Diplomatie 2.0 : Quand la loyauté se like et se partage

Aradane Majda

À Bruxelles, la diplomatie marocaine connaît une mue inattendue : elle ne passe plus par les chancelleries, les rapports, ni même les actions concrètes en faveur des Marocains de l’étranger. Non. Désormais, servir le Maroc c’est… faire des live TikTok et taguer Monsieur l’Ambassadeur avec un cœur rouge.

La récente cérémonie du Bayâa, moment fort de la symbolique monarchique, a vu émerger parmi les invités une figure inattendue : Najima El Arbaoui, influenceuse aussi discrète par le passé que prolifique depuis qu’elle a été miraculeusement propulsée en politique par nul autre que Fouad Ahidar, lors des dernières législatives belges. Son engagement pour la communauté ? Personne ne s’en souvient. Son passé militant ? Néant. Mais son contenu TikTok, lui, est bien vivant – et visiblement suffisant pour ouvrir les portes de la loyauté royale.

Le filtre de la préférence

Dans une diaspora marocaine en quête de reconnaissance, composée de centaines de personnes actives, engagées et souvent bénévoles au service du pays, le choix de l’Ambassadeur Mohamed Ameur, en poste depuis bientôt neuf ans, laisse perplexe. Pourquoi ces profils, inconnus des milieux associatifs et absents des combats pour la cause nationale, reçoivent-ils les invitations les plus prestigieuses ? Serait-ce qu’au royaume de la visibilité numérique, l’algorithme de la loyauté a changé ?

Ce favoritisme 2.0 soulève des interrogations bien réelles : selon quels critères l’Ambassade choisit-elle ses représentants ? Quelle vision diplomatique se cache derrière cette stratégie de communication verticale, où la loyauté se mesure aux likes et où les mérites se construisent à coups de filtres Instagram ?

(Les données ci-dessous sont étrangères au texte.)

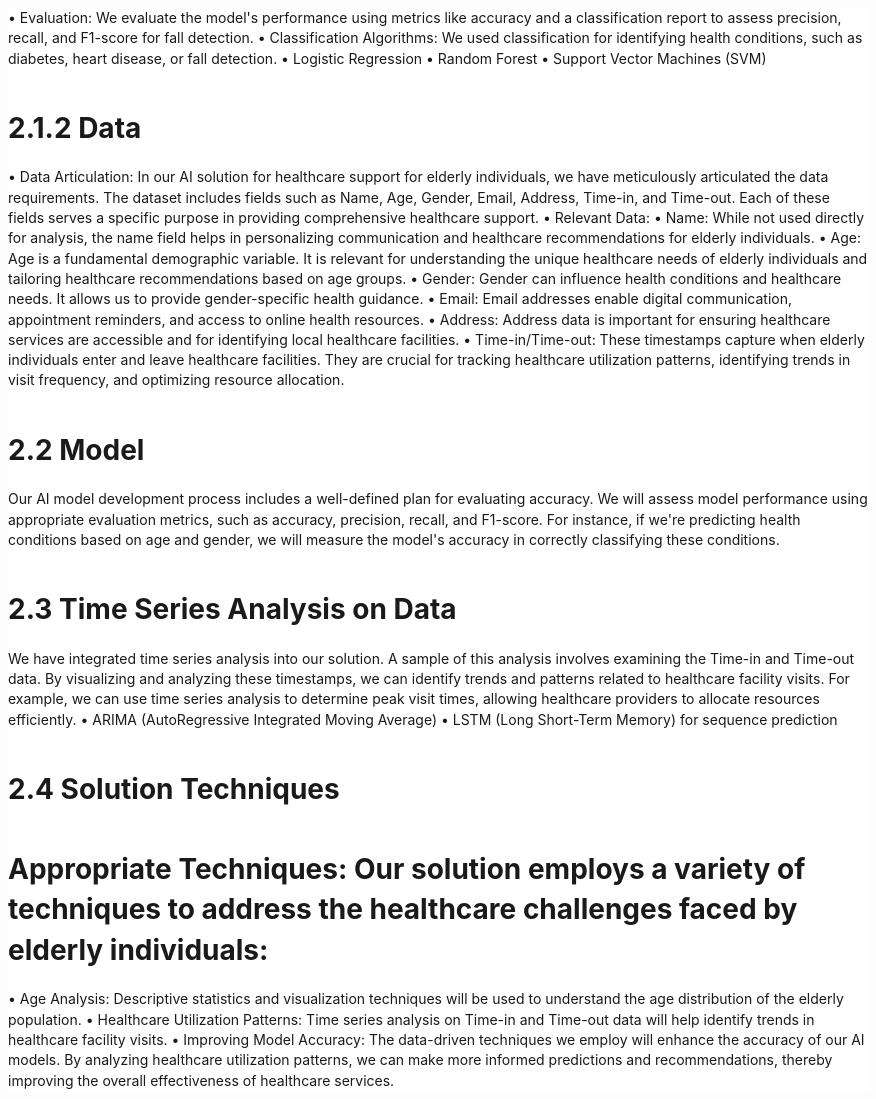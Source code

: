•	Evaluation: We evaluate the model's performance using metrics like accuracy and a classification report to assess precision, recall, and F1-score for fall detection.
•	Classification Algorithms: We used classification for identifying health conditions, such as diabetes, heart disease, or fall detection.
•	Logistic Regression
•	Random Forest
•	Support Vector Machines (SVM)
# 2.1.2	Data
•	Data Articulation: In our AI solution for healthcare support for elderly individuals, we have meticulously articulated the data requirements. The dataset includes fields such as Name, Age, Gender, Email, Address, Time-in, and Time-out. Each of these fields serves a specific purpose in providing comprehensive healthcare support.
•	Relevant Data:
•	Name: While not used directly for analysis, the name field helps in personalizing communication and healthcare recommendations for elderly individuals.
•	Age: Age is a fundamental demographic variable. It is relevant for understanding the unique healthcare needs of elderly individuals and tailoring healthcare recommendations based on age groups.
•	Gender: Gender can influence health conditions and healthcare needs. It allows us to provide gender-specific health guidance.
•	Email: Email addresses enable digital communication, appointment reminders, and access to online health resources.
•	Address: Address data is important for ensuring healthcare services are accessible and for identifying local healthcare facilities.
•	Time-in/Time-out: These timestamps capture when elderly individuals enter and leave healthcare facilities. They are crucial for tracking healthcare utilization patterns, identifying trends in visit frequency, and optimizing resource allocation.


# 2.2	Model 
Our AI model development process includes a well-defined plan for evaluating accuracy. We will assess model performance using appropriate evaluation metrics, such as accuracy, precision, recall, and F1-score. For instance, if we're predicting health conditions based on age and gender, we will measure the model's accuracy in correctly classifying these conditions.


# 2.3	Time Series Analysis on Data
We have integrated time series analysis into our solution. A sample of this analysis involves examining the Time-in and Time-out data. By visualizing and analyzing these timestamps, we can identify trends and patterns related to healthcare facility visits. For example, we can use time series analysis to determine peak visit times, allowing healthcare providers to allocate resources efficiently.
•	ARIMA (AutoRegressive Integrated Moving Average)
•	LSTM (Long Short-Term Memory) for sequence prediction

# 2.4	Solution Techniques
# Appropriate Techniques: Our solution employs a variety of techniques to address the healthcare challenges faced by elderly individuals:
•	Age Analysis: Descriptive statistics and visualization techniques will be used to understand the age distribution of the elderly population.
•	Healthcare Utilization Patterns: Time series analysis on Time-in and Time-out data will help identify trends in healthcare facility visits.
•	Improving Model Accuracy: The data-driven techniques we employ will enhance the accuracy of our AI models. By analyzing healthcare utilization patterns, we can make more informed predictions and recommendations, thereby improving the overall effectiveness of healthcare services.
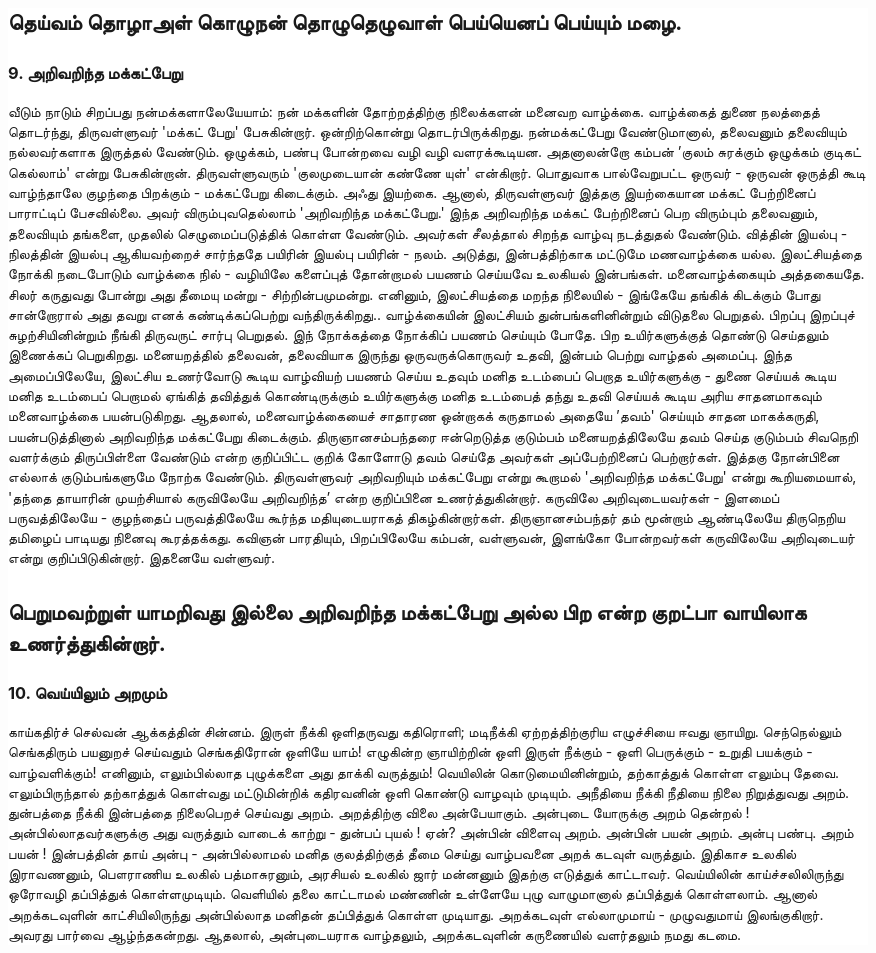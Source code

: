 தெய்வம் தொழாஅள் கொழுநன் தொழுதெழுவாள்
பெய்யெனப் பெய்யும் மழை.
----------------

### 9. அறிவறிந்த மக்கட்பேறு

வீடும் நாடும் சிறப்பது நன்மக்களாலேயேயாம்: நன் மக்களின் தோற்றத்திற்கு நிலைக்களன் மனைவற வாழ்க்கை. வாழ்க்கைத் துணை நலத்தைத் தொடர்ந்து, திருவள்ளுவர் 'மக்கட் பேறு' பேசுகின்றார். ஒன்றிற்கொன்று தொடர்பிருக்கிறது.
நன்மக்கட்பேறு வேண்டுமானால், தலைவனும் தலைவியும் நல்லவர்களாக இருத்தல் வேண்டும். ஒழுக்கம், பண்பு போன்றவை வழி வழி வளரக்கூடியன. அதனாலன்றோ கம்பன் ’குலம் சுரக்கும் ஒழுக்கம் குடிகட் கெல்லாம்' என்று பேசுகின்றான். திருவள்ளுவரும் 'குலமுடையான் கண்ணே யுள்' என்கிறார்.
பொதுவாக பால்வேறுபட்ட ஒருவர் - ஒருவன் ஒருத்தி கூடி வாழ்ந்தாலே குழந்தை பிறக்கும் - மக்கட்பேறு கிடைக்கும். அஃது இயற்கை. ஆனால், திருவள்ளுவர் இத்தகு இயற்கையான மக்கட் பேற்றினைப் பாராட்டிப் பேசவில்லை. அவர் விரும்புவதெல்லாம் 'அறிவறிந்த மக்கட்பேறு.'
இந்த அறிவறிந்த மக்கட் பேற்றினைப் பெற விரும்பும் தலைவனும், தலைவியும் தங்களை, முதலில் செழுமைப்படுத்திக் கொள்ள வேண்டும். அவர்கள் சீலத்தால் சிறந்த வாழ்வு நடத்துதல் வேண்டும். வித்தின் இயல்பு - நிலத்தின் இயல்பு ஆகியவற்றைச் சார்ந்ததே பயிரின் இயல்பு பயிரின் - நலம்.
அடுத்து, இன்பத்திற்காக மட்டுமே மணவாழ்க்கை யல்ல. இலட்சியத்தை நோக்கி நடைபோடும் வாழ்க்கை நில் - வழியிலே களைப்புத் தோன்றாமல் பயணம் செய்யவே உலகியல் இன்பங்கள். மனைவாழ்க்கையும் அத்தகையதே. சிலர் கருதுவது போன்று அது தீமையு மன்று - சிற்றின்பமுமன்று. எனினும், இலட்சியத்தை மறந்த நிலையில் - இங்கேயே தங்கிக் கிடக்கும் போது சான்றோரால் அது தவறு எனக் கண்டிக்கப்பெற்று வந்திருக்கிறது..
வாழ்க்கையின் இலட்சியம் துன்பங்களினின்றும் விடுதலை பெறுதல். பிறப்பு இறப்புச் சுழற்சியினின்றும் நீங்கி திருவருட் சார்பு பெறுதல். இந் நோக்கத்தை நோக்கிப் பயணம் செய்யும் போதே. பிற உயிர்களுக்குத் தொண்டு செய்தலும் இணைக்கப் பெறுகிறது. மனையறத்தில் தலைவன், தலைவியாக இருந்து ஒருவருக்கொருவர் உதவி, இன்பம் பெற்று வாழ்தல் அமைப்பு.
இந்த அமைப்பிலேயே, இலட்சிய உணர்வோடு கூடிய வாழ்வியற் பயணம் செய்ய உதவும் மனித உடம்பைப் பெறாத உயிர்களுக்கு - துணை செய்யக் கூடிய மனித உடம்பைப் பெறாமல் ஏங்கித் தவித்துக் கொண்டிருக்கும் உயிர்களுக்கு மனித உடம்பைத் தந்து உதவி செய்யக் கூடிய அரிய சாதனமாகவும் மனைவாழ்க்கை பயன்படுகிறது. ஆதலால், மனைவாழ்க்கையைச் சாதாரண ஒன்றாகக் கருதாமல் அதையே ’தவம்' செய்யும் சாதன மாகக்கருதி, பயன்படுத்தினால் அறிவறிந்த மக்கட்பேறு கிடைக்கும்.
திருஞானசம்பந்தரை ஈன்றெடுத்த குடும்பம் மனையறத்திலேயே தவம் செய்த குடும்பம் சிவநெறி வளர்க்கும் திருப்பிள்ளை வேண்டும் என்ற குறிப்பிட்ட குறிக் கோளோடு தவம் செய்தே அவர்கள் அப்பேற்றினைப் பெற்றார்கள். இத்தகு நோன்பினை எல்லாக் குடும்பங்களுமே நோற்க வேண்டும்.
திருவள்ளுவர் அறிவறியும் மக்கட்பேறு என்று கூறாமல் 'அறிவறிந்த மக்கட்பேறு' என்று கூறியமையால், 'தந்தை தாயாரின் முயற்சியால் கருவிலேயே அறிவறிந்த’ என்ற குறிப்பினை உணர்த்துகின்றார். கருவிலே அறிவுடையவர்கள் - இளமைப் பருவத்திலேயே - குழந்தைப் பருவத்திலேயே கூர்ந்த மதியுடையராகத் திகழ்கின்றார்கள். திருஞானசம்பந்தர் தம் மூன்றாம் ஆண்டிலேயே திருநெறிய தமிழைப் பாடியது நினைவு கூரத்தக்கது.
கவிஞன் பாரதியும், பிறப்பிலேயே கம்பன், வள்ளுவன், இளங்கோ போன்றவர்கள் கருவிலேயே அறிவுடையர் என்று குறிப்பிடுகின்றார். இதனையே வள்ளுவர்.

பெறுமவற்றுள் யாமறிவது இல்லை அறிவறிந்த
மக்கட்பேறு அல்ல பிற
என்ற குறட்பா வாயிலாக உணர்த்துகின்றார்.
---------------

### 10. வெய்யிலும் அறமும்

காய்கதிர்ச் செல்வன் ஆக்கத்தின் சின்னம். இருள் நீக்கி ஒளிதருவது கதிரொளி; மடிநீக்கி ஏற்றத்திற்குரிய எழுச்சியை ஈவது ஞாயிறு. செந்நெல்லும் செங்கதிரும் பயனுறச் செய்வதும் செங்கதிரோன் ஒளியே யாம்! எழுகின்ற ஞாயிற்றின் ஒளி இருள் நீக்கும் - ஒளி பெருக்கும் - உறுதி பயக்கும் - வாழ்வளிக்கும்!
எனினும், எலும்பில்லாத புழுக்களை அது தாக்கி வருத்தும்! வெயிலின் கொடுமையினின்றும், தற்காத்துக் கொள்ள எலும்பு தேவை. எலும்பிருந்தால் தற்காத்துக் கொள்வது மட்டுமின்றிக் கதிரவனின் ஒளி கொண்டு வாழவும் முடியும்.
அநீதியை நீக்கி நீதியை நிலை நிறுத்துவது அறம். துன்பத்தை நீக்கி இன்பத்தை நிலைபெறச் செய்வது அறம். அறத்திற்கு விலை அன்பேயாகும். அன்புடை யோருக்கு அறம் தென்றல் ! அன்பில்லாதவர்களுக்கு அது வருத்தும் வாடைக் காற்று - துன்பப் புயல் ! ஏன்? அன்பின் விளைவு அறம். அன்பின் பயன் அறம். அன்பு பண்பு. அறம் பயன் ! இன்பத்தின் தாய் அன்பு -
அன்பில்லாமல் மனித குலத்திற்குத் தீமை செய்து வாழ்பவனை அறக் கடவுள் வருத்தும். இதிகாச உலகில் இராவணனும், பௌராணிய உலகில் பத்மாசுரனும், அரசியல் உலகில் ஜார் மன்னனும் இதற்கு எடுத்துக் காட்டாவர்.
வெய்யிலின் காய்ச்சலிலிருந்து ஒரோவழி தப்பித்துக் கொள்ளமுடியும். வெளியில் தலை காட்டாமல் மண்ணின் உள்ளேயே புழு வாழுமானால் தப்பித்துக் கொள்ளலாம். ஆனால் அறக்கடவுளின் காட்சியிலிருந்து அன்பில்லாத மனிதன் தப்பித்துக் கொள்ள முடியாது. அறக்கடவுள் எல்லாமுமாய் - முழுவதுமாய் இலங்குகிறார். அவரது பார்வை ஆழ்ந்தகன்றது. ஆதலால், அன்புடையராக வாழ்தலும், அறக்கடவுளின் கருணையில் வளர்தலும் நமது கடமை.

Le silence embarrassé du Ministère

Au-delà du cas particulier, c’est le ministre des Affaires étrangères, M. Nasser Bourita, qui est interpellé. Comment expliquer que l’une des représentations les plus stratégiques du Royaume en Europe devienne un théâtre d’ambiguïtés ? L’affaire de l’Association des Amis du Maroc, pointée du doigt pour sa gestion opaque et ses dépenses peu utiles, est encore fraîche dans les esprits. Faut-il y voir une continuité dans le flou artistique, désormais transposé à la sphère des “influenceurs patriotes” ?

La question n’est pas de rejeter le rôle des réseaux sociaux dans la diplomatie moderne. Bien au contraire. Mais faut-il pour autant écarter ceux qui, toute l’année, défendent les intérêts du pays, accompagnent les familles en difficulté, organisent des actions culturelles, débattent dans les parlements, interpellent les institutions européennes ? Faut-il leur préférer celles et ceux qui savent simplement manier la ring light et le slogan vide ?

Morale de l’histoire : que la gélatine soit avec vous

À en croire cette nouvelle doctrine, il vaut mieux être “visible” que “utile”. L’image remplace l’engagement, la mise en scène prime sur la compétence. La loyauté se joue désormais en “story”, et les décorations symboliques se gagnent au rythme des “réels” montés sur fond musical patriotique.

Alors, chers Marocains du monde, prenez-en de la graine : laissez tomber les réunions associatives, les tribunes diplomatiques, les conférences sur la cause nationale. Devenez influenceur. Parlez d’amour, de drapeau, et surtout de l’Ambassadeur avec émotion. Qui sait ? Vous serez peut-être l’an prochain en première ligne du serment d’allégeance, téléphone à la main, filtre doré activé, avec en fond sonore : “Sidi Mohammed, mon roi, mon like, mon engagement”.